Cake or compact powders are more heavily formulated; as they contain a certain amount of foundation. These are not the best choice for the initial powdering over foundation because they may rub the foundation off and also cause an unattractive colour build-up. They are best used for touching up during the way, as they help to reinforce coverage.


Choice of a foundation :

Two aspects should be taken into account before choosing a foundation - the form of the foundation and its colour. Some forms are more suited to certain skin types than others.
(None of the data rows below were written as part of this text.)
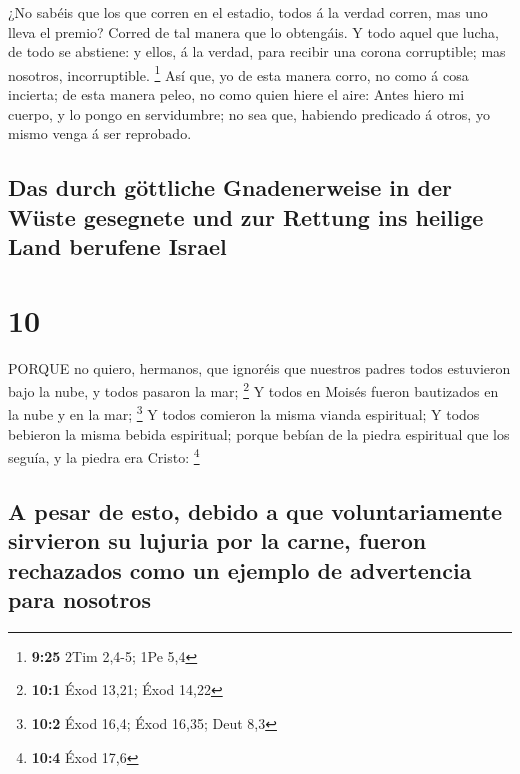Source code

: ¿No sabéis que los que corren en el estadio, todos á la
verdad corren, mas uno lleva el premio? Corred de tal manera que lo
obtengáis.  Y todo aquel que lucha, de todo se abstiene: y
ellos, á la verdad, para recibir una corona corruptible; mas nosotros,
incorruptible. \footnote{\textbf{9:25} 2Tim 2,4-5; 1Pe 5,4}
 Así que, yo de esta manera corro, no como á cosa incierta;
de esta manera peleo, no como quien hiere el aire:  Antes
hiero mi cuerpo, y lo pongo en servidumbre; no sea que, habiendo
predicado á otros, yo mismo venga á ser reprobado.

\hypertarget{das-durch-guxf6ttliche-gnadenerweise-in-der-wuxfcste-gesegnete-und-zur-rettung-ins-heilige-land-berufene-israel}{%
\subsection{Das durch göttliche Gnadenerweise in der Wüste gesegnete und
zur Rettung ins heilige Land berufene
Israel}\label{das-durch-guxf6ttliche-gnadenerweise-in-der-wuxfcste-gesegnete-und-zur-rettung-ins-heilige-land-berufene-israel}}

\hypertarget{section-9}{%
\section{10}\label{section-9}}

 PORQUE no quiero, hermanos, que ignoréis que nuestros
padres todos estuvieron bajo la nube, y todos pasaron la mar;
\footnote{\textbf{10:1} Éxod 13,21; Éxod 14,22}  Y todos en
Moisés fueron bautizados en la nube y en la mar; \footnote{\textbf{10:2}
  Éxod 16,4; Éxod 16,35; Deut 8,3}  Y todos comieron la
misma vianda espiritual;  Y todos bebieron la misma bebida
espiritual; porque bebían de la piedra espiritual que los seguía, y la
piedra era Cristo: \footnote{\textbf{10:4} Éxod 17,6}

\hypertarget{a-pesar-de-esto-debido-a-que-voluntariamente-sirvieron-su-lujuria-por-la-carne-fueron-rechazados-como-un-ejemplo-de-advertencia-para-nosotros}{%
\subsection{A pesar de esto, debido a que voluntariamente sirvieron su
lujuria por la carne, fueron rechazados como un ejemplo de advertencia
para
nosotros}\label{a-pesar-de-esto-debido-a-que-voluntariamente-sirvieron-su-lujuria-por-la-carne-fueron-rechazados-como-un-ejemplo-de-advertencia-para-nosotros}}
Age and the basic condition of your skin also influence the choice of the foundation.
CHOICE BASED ON SKIN TYPE:
An oil based foundation is most suited for dry skin as this gives additional moisture.
An oil -free, water based foundation (Cake or stick form) is most suited for oily skin.
Any form of foundation is suited for the normal skin type especially, Emulsions and liquid foundations which can be used for any skin type

CHOICE BASED ON AGE:
For young and fine skin, a thin foundation (light sheer liquids) is most suited.
For a skin with uneven colour and tone, blemishes etc a heavy foundation (cream of stick) is suitable, to cover the poor condition of the skin.
For older skin, 2 coats of light liquid foundation is suitable- a heavier foundation may emphasize the lines and skin creases.
CHOICE BASED ON COLOUR:
A make up base or foundation must match the natural skin tone of the person as much as possible. This colour matching is best done in day - light and not in artificial light. A fair skin can use Beige, brownish gold or ochre and darker skin can use pinkish beige, peach or pinkish ochre. If there are more than one colour tone in your face, then match the foundation to the middle tone. Mixing two colours -one which matches your skin and the other which complements your natural colouring could have very good effect.

Powder:
A shade close to your skin colour should be used. Powder is not really meant to add colour, but it helps to add a smooth finish. Apply with a bushy brush or with cotton and dust off excess powder.

Blusher or Rouge:
After facial make up, the next thing that comes on the face is the blusher. Blusher can be in powder form as well as cream form. The colours should not be very much darker than your skin tone. Smile widely with your lips closed. Your cheek naturally raise; apply rouge on the raised area and fade out gradually towards the hairline. Never apply rouge too close to the nose and too low on the cheeks.